Ravenna, “Di porta in porta”: chef per salvare la pesca romagnola
L’ultima volta accadeva nel 2019, poi la pandemia, l’alluvione, insomma la manifestazione “Di porta in porta” ideata da Chef to chef Emiliaromagnacuochi e Ravennafood dopo quell’esordio con il botto era stata frenata dalle emergenze continue, ma ora è più viva che mai. Lo scorso week end sono infatti state decine le persone, nonostante il maltempo, che hanno partecipato ai tour organizzati da Trail Romagna alla scoperta delle porte storiche e alle antiche osterie e circoli del Borgo San Rocco dove sei chef erano presenti con i loro piatti. «Cercheremo di mantenere vivo questo format perché ci consente di raccontare un aspetto importante della città, della sua storia e dei suoi sapori -spiega Michele Ceccarelli, segretario di Cheftochef - questo sarà possibile grazie all’impegno dei nostri soci chef e produttori. La volontà è anche quella poi riprendere prima possibile anche il progetto dedicato al mare “di Porto in porto”».
Dal mare alla tavola
Dalla cucina passa infatti sempre di più il dibattito sull’ambiente e la produzione delle materie prime. Il mare e la pesca sono uno di questi ambiti. Cambiamento climatico, specie aliene infestanti, per la pesca romagnola la sfida si è fatta sempre più dura e spesso il pescato del nostro mare “si perde” dalla costa alle nostre tavole. Proprio dalle scelte consapevoli della ristorazione e dei consumatori può arrivare un aiuto a superare la crisi. “Il pesce dell’alto Adriatico al termine del periodo di fermo pesca” era il tema del momento di confronto, coordinato dal gastronomo ravennate Franco Chiarini nell’ambito dell’evento realizzato da Trail Romagna e l’associazione CheftoChef, in occasione del ritorno di “Cibovagando - di Porta in Porta”. «Oggi sono circa 600 le imbarcazioni, per la maggior parte da posta quindi di piccola pesca artigianale, che compongono la flotta emiliano romagnola, 20 anni fa erano il doppio», ha esordito Piergiorgio Vasi, responsabile del settore Valorizzazione delle attività di pesca e di acquacoltura della Regione. L’ultima stagione estiva è stata poi particolarmente critica per l’acquacoltura regionale, per l’invasione del granchio blu nella parte alta al confine con il Veneto e per le alte temperature del mare in generale. «La Regione ha stanziato altri 2 milioni di euro per l’emergenza del granchio blu, ma se i pescatori di Goro e fino a Ravenna sono almeno 1700 si capisce bene che non è sufficiente a rifondere il danno» ha aggiunto Vasi. E’ emerso chiaro che sarà necessario un approccio più integrato e collaborativo tra le istituzioni, i pescatori e i tecnici per individuare soluzioni che possano garantire la sopravvivenza del settore pesca, che rappresenta un’economia ma è anche un tratto identitari oe culturale della costa romagnola e ravennate.

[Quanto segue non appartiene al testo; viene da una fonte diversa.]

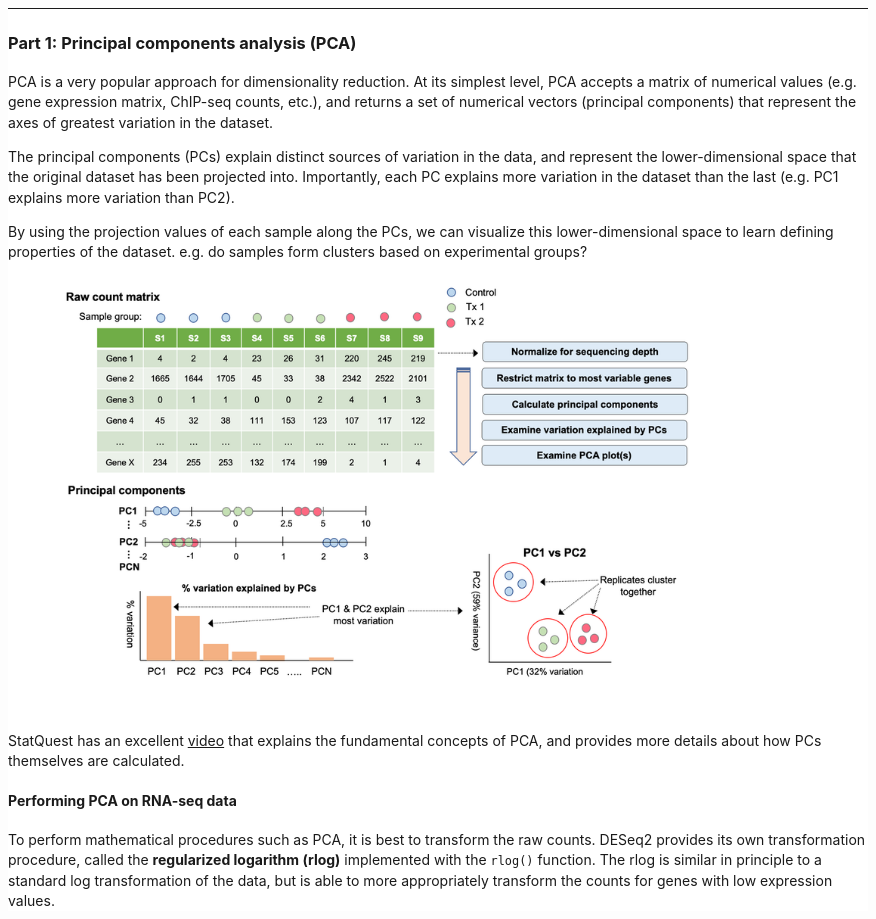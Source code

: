 ------

### Part 1: Principal components analysis (PCA)

PCA is a very popular approach for dimensionality reduction. At its simplest level, PCA accepts a matrix of numerical values (e.g. gene expression matrix, ChIP-seq counts, etc.), and returns a set of numerical vectors (principal components) that represent the axes of greatest variation in the dataset.

The principal components (PCs) explain distinct sources of variation in the data, and represent the lower-dimensional space that the original dataset has been projected into. Importantly, each PC explains more variation in the dataset than the last (e.g. PC1 explains more variation than PC2).

By using the projection values of each sample along the PCs, we can visualize this lower-dimensional space to learn defining properties of the dataset. e.g. do samples form clusters based on experimental groups?

<p align="center">
<img src="../figures/pca_example.png" alt="glength"
	title="" width="90%" height="90%" />
</p>

StatQuest has an excellent [video](https://www.youtube.com/watch?v=_UVHneBUBW0) that explains the fundamental concepts of PCA, and provides more details about how PCs themselves are calculated.

#### Performing PCA on RNA-seq data

To perform mathematical procedures such as PCA, it is best to transform the raw counts. DESeq2 provides its own transformation procedure, called the **regularized logarithm (rlog)** implemented with the `rlog()` function. The rlog is similar in principle to a standard log transformation of the data, but is able to more appropriately transform the counts for genes with low expression values.
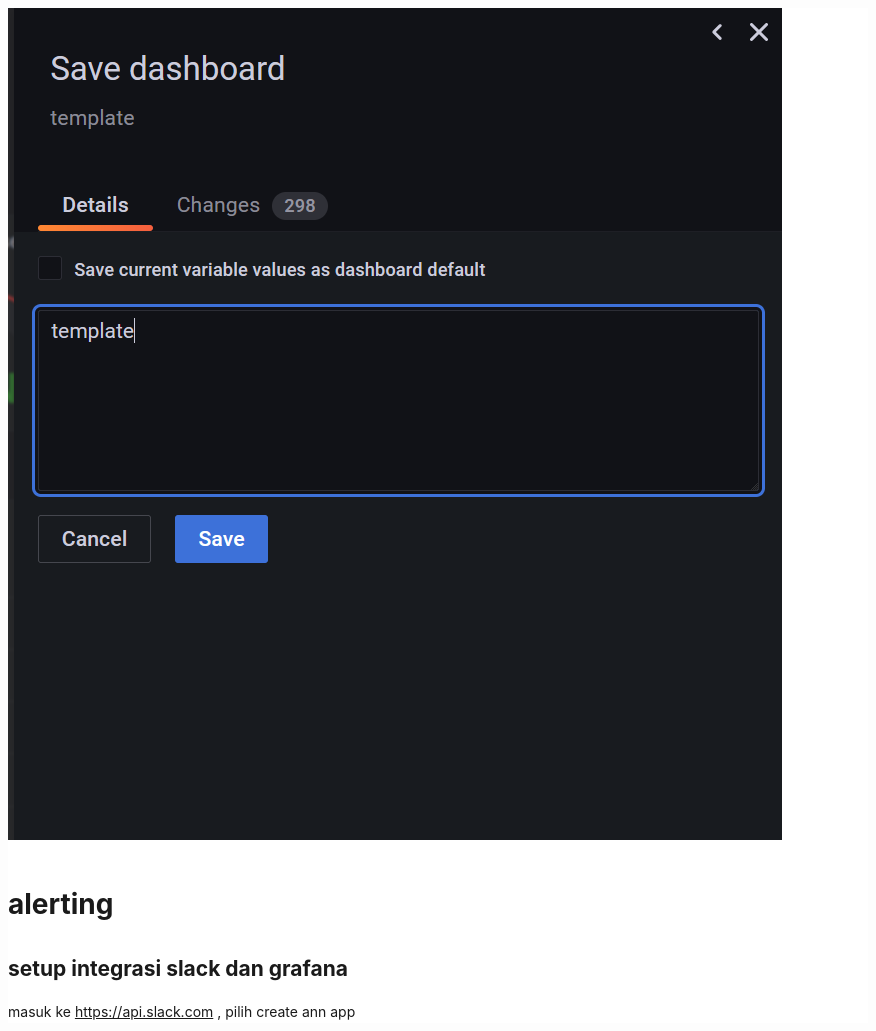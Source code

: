 ![](.3monitoring_images/399d6400.png)

# alerting

## setup integrasi slack dan grafana
masuk ke https://api.slack.com , pilih create ann app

Giuseppe Prioli, presidente del Consorzio mitilicoltori dell’Emilia-Romagna, nel confermare le difficoltà dettate dal clima, ha sottolineato il valore della cozza romagnola come simbolo della qualità del nostro mare: «Le cozze nostrane, comprese quella selvaggia di Marina di Ravenna, sono particolarmente apprezzate non solo sul territorio nazionale, ma anche all’estero, grazie alle loro proprietà organolettiche. Da Goro a Ravenna, il prodotto acquisisce caratteristiche diverse e uniche, a seconda della salinità e della presenza di acqua dolce. Ne produciamo mediamente 22mila tonnellate all’anno, non piccoli quantitativi, ed è un allevamento a basso impatto ambientale». Per andare oltre la stagionalità, il consorzio stesso, appoggiandosi alla Casa del pescatore di Cattolica ha messo a punto una linea di conservati da proporre alla ristorazione. Dalla ristorazione arriva infatti il primo sostegno alla pesca. Omar Casali, chef del ristorante Maré di Cesenatico, ha sottolineato: «La stagionalità dei nostri menù è fondamentale. La pesca non è solo una fonte di approvvigionamento - ha affermato Casali - ma una narrazione delle radici e dell’identità del territorio. Lavorare con i prodotti locali significa rispettare i cicli naturali e le stagioni. Se il nostro pesce resta invenduto si fa male al lavoro di molte persone».